Available records:
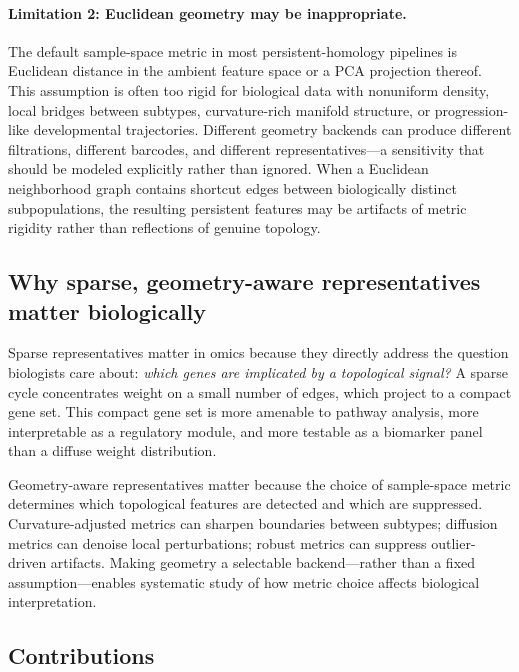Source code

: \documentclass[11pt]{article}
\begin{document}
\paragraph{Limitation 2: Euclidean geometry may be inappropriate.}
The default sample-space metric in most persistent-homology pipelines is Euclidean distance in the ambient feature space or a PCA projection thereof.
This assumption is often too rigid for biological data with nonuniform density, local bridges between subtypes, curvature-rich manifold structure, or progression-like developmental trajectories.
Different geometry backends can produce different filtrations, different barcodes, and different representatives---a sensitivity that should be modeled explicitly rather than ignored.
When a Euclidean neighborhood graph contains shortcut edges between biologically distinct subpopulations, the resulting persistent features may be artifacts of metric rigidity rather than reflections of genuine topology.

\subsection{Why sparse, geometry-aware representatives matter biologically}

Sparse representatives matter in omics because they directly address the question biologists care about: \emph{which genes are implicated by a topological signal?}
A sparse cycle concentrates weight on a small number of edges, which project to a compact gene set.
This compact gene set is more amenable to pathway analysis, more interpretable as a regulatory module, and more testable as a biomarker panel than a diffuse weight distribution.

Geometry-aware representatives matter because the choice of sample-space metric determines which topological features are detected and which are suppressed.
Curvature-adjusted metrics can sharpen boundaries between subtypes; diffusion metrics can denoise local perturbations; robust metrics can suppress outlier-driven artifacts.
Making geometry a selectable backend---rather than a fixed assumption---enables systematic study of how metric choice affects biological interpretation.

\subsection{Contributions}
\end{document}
==
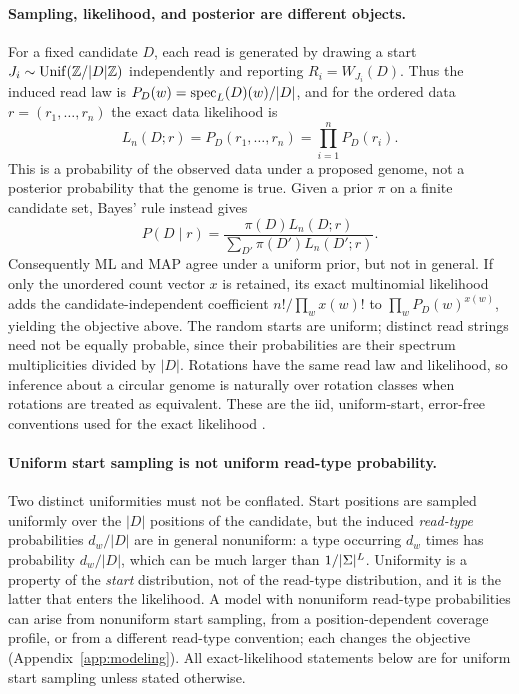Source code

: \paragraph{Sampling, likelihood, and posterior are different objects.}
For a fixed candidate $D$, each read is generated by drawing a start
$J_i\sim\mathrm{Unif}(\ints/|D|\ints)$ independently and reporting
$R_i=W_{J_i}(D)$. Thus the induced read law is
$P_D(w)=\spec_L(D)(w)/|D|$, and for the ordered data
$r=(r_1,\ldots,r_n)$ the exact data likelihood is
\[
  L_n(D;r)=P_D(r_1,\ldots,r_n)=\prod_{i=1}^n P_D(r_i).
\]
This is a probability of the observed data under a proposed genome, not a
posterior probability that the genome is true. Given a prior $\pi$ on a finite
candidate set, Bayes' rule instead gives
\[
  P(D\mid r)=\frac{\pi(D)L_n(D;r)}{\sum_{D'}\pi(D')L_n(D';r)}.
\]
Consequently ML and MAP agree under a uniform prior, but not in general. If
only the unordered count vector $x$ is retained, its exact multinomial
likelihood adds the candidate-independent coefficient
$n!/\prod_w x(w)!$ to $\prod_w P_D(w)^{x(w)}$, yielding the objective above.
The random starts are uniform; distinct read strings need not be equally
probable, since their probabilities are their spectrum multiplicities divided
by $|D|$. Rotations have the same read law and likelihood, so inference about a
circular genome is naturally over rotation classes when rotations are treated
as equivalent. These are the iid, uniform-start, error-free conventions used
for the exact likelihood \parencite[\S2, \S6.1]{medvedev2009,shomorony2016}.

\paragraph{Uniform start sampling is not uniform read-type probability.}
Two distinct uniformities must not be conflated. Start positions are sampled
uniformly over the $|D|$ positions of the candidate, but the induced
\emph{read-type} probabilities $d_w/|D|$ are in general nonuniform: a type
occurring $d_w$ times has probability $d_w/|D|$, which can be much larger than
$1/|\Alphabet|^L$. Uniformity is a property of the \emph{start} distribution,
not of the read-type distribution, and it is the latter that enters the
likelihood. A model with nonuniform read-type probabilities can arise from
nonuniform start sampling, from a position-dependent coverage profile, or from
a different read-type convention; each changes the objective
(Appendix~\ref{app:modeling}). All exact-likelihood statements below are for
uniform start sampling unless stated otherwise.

Activity:
Your answer should be a number only: the count of lines above in which the string "persistent" appears.

Your solution:
2